Troppi capitali imboccano strade sbagliate
di di Guido Gentili

Onestà intellettuale vorrebbe che si accendesse un faro, come si dice in gergo mediatico-finanziario, sul fatto che a due anni dallo scoppio della grande crisi una massa enorme di liquidità abbia di nuovo trovato casa. Dove? Nella fabbrica delle bolle, cioè nel luogo che a parole si sarebbe dovuto radere al suolo dopo la "scoperta" che una vorace finanza senza regole (legali ed etiche) alimentava, di debito in debito, più che altro sé stessa.
I numeri certificano questo travaso tanto immane quanto per nulla virtuoso, nel senso che si finisce per alimentare le stesse vituperate modalità che hanno portato all'avvitarsi della crisi. Morya Longo ne ha riferito ampiamente sul Sole 24 Ore di domenica scorsa. Federal Reserve e Banca centrale europea hanno inondato gli istituti di migliaia e migliaia di dollari ed euro, e con loro un po' tutti i governi del mondo hanno fatto a gara nel sostegno al sistema finanziario. Il tutto, naturalmente, a tassi bassi.
Chi non ricorda la torrida stagione dei fallimenti dopo la deflagrazione dei mutui subprime negli Stati Uniti e il blocco del mercato interbancario sulla scia dei sospetti incrociati delle banche? Perché la crisi di liquidità non si trasformi in una recessione, si disse, bisogna tamponare le falle e sostenere, soprattutto, l'economia reale. Dunque, pompiamo soldi nel sistema, in modo che le imprese e le famiglie (che in Italia, in particolare, spesso coincidono) non rimangano a corto di ossigeno finanziario. Facciamo ogni sforzo possibile, riattiviamo il circuito buono del credito e lasciamo in soffitta quello cattivo, che in fondo ha prodotto solo carta e lautissimi guadagni (non sociali ma molto personalizzati).
Fatto sta che quest'anno le banche, in tempi di eccezionale espansione della moneta, hanno prestato alle imprese circa mille miliardi di dollari, un terzo di quelli affidati nel 2008 e appena un quinto di quelli distribuiti nel 2007. Eccole, le basi del leggendario e temutissimo credit crunch, non a caso oggetto ancor oggi delle preoccupate analisi delle stesse banche centrali e di istituzioni come il Fondo monetario e l'Ocse.
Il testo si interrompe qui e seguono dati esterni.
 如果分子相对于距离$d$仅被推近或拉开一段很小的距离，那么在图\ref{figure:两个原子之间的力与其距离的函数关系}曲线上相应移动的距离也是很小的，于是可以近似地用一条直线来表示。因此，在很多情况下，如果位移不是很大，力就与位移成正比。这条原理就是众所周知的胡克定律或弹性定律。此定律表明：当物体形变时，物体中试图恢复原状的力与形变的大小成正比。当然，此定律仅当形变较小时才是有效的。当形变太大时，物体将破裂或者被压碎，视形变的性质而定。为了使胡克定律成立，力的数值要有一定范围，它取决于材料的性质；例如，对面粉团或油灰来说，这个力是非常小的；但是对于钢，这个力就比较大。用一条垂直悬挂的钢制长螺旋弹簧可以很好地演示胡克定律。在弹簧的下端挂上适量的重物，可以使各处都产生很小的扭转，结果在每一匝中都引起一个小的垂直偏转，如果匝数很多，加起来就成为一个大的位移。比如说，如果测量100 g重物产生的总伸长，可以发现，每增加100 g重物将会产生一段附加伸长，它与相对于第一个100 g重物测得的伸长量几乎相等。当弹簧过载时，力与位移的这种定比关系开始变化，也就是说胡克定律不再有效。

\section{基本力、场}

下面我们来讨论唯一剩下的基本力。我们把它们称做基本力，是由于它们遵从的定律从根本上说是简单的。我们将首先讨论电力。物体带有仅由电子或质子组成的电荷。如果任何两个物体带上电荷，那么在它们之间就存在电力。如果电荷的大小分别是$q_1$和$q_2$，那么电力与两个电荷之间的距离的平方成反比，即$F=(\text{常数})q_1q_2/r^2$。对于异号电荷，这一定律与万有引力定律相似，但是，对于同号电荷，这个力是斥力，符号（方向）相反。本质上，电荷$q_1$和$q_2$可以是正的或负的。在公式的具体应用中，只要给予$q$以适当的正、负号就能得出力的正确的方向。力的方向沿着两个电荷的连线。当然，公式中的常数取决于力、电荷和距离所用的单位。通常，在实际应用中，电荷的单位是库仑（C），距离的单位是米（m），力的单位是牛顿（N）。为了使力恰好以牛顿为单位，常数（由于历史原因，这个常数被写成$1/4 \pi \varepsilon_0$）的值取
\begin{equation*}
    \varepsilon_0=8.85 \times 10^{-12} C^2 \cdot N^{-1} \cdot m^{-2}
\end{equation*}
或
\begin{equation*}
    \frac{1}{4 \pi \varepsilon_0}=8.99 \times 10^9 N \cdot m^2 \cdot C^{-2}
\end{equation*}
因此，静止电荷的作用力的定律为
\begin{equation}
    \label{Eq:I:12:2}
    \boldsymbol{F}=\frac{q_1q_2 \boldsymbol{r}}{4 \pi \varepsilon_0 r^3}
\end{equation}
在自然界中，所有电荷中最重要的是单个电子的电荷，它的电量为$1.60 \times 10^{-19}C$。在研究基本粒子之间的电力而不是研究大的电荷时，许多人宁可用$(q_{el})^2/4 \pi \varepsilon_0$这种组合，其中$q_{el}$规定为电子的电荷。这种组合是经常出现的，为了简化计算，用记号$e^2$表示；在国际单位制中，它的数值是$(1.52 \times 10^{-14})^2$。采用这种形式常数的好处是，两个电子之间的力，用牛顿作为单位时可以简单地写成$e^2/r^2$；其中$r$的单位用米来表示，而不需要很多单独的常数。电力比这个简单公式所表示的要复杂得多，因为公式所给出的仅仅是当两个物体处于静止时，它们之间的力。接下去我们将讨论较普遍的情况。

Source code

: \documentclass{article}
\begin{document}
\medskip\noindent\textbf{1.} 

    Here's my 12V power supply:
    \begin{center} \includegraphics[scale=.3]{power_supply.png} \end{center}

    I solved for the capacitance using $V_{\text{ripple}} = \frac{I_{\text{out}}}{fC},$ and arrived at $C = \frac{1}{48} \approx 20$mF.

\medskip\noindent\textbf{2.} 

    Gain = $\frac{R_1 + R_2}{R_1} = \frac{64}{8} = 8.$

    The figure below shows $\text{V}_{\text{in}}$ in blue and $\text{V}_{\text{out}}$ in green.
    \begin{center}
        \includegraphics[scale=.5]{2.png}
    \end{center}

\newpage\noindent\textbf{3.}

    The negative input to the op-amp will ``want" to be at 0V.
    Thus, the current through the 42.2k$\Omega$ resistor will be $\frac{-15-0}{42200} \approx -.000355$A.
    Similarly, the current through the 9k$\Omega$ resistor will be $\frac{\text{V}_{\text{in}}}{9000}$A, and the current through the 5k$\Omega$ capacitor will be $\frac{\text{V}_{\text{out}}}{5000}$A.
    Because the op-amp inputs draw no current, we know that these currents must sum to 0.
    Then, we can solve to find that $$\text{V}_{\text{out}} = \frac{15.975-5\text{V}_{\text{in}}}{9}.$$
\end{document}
I soldi sono arrivati sì, ma hanno fatto un giro diverso da quello previsto, tornando a rimpinguare i mercati finanziari, in prima fila listini azionari e materie prime. Cioè i luoghi dove s'annidano e prosperano le bolle.
«È il mercato, bellezza», si potrebbe rispondere, e le speculazioni ne sono da sempre il sale. Vero, ma da qui ad assistere al ritorno della "finanza carta" dopo quello che abbiamo visto, sperimentato e denunciato, il passo non può essere né breve né scontato. Dunque il faro va acceso, e presto.
Quanto al nostro paese, l'Italia non figurava, come è noto, in prima fila nella crisi finanziaria. Un sistema bancario storicamente più prudente (qualcuno direbbe: più arretrato) si è dimostrato più solido di molti altri, e questo è un fatto. Ma sono un fatto, e non un'invenzione di comodo, anche le difficoltà che le imprese, soprattutto quelle medio-piccole, continuano a incontrare sul mercato del credito. Così come è un dato il lungo balletto sui Tremonti-bond per 10-12 miliardi messi a disposizione a titolo di rafforzamento della patrimonializzazione delle banche.
Se non un faro, almeno una luce merita anche qui di restare accesa.